EXTRACTED RECORDS START

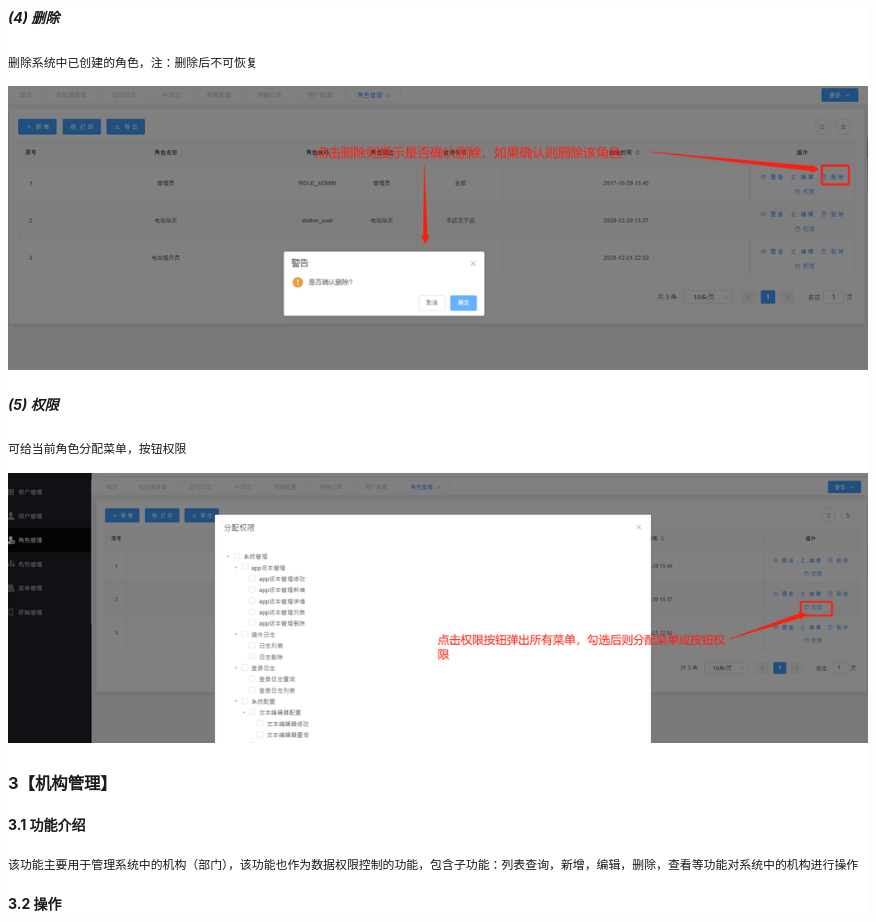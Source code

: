 
##### (4) 删除

    
    
    删除系统中已创建的角色，注：删除后不可恢复
    

![binaryTree](img/角色管理删除.png)

##### (5) 权限

    
    
    可给当前角色分配菜单，按钮权限
    

![binaryTree](img/角色管理权限.png)

### 3【机构管理】

#### 3.1 功能介绍

    
    
    该功能主要用于管理系统中的机构（部门），该功能也作为数据权限控制的功能，包含子功能：列表查询，新增，编辑，删除，查看等功能对系统中的机构进行操作
    

#### 3.2 操作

EXTRACTED RECORDS END

**TASK PROMPT**. Send back the entries above exactly. Skip the images.

**RESPONSE FOR THIS EXERCISE**.
Source code

: 
##### (4) 删除

    
    
    删除系统中已创建的角色，注：删除后不可恢复
    

![binaryTree](img/角色管理删除.png)

##### (5) 权限

    
    
    可给当前角色分配菜单，按钮权限
    

![binaryTree](img/角色管理权限.png)

### 3【机构管理】

#### 3.1 功能介绍

    
    
    该功能主要用于管理系统中的机构（部门），该功能也作为数据权限控制的功能，包含子功能：列表查询，新增，编辑，删除，查看等功能对系统中的机构进行操作
    

#### 3.2 操作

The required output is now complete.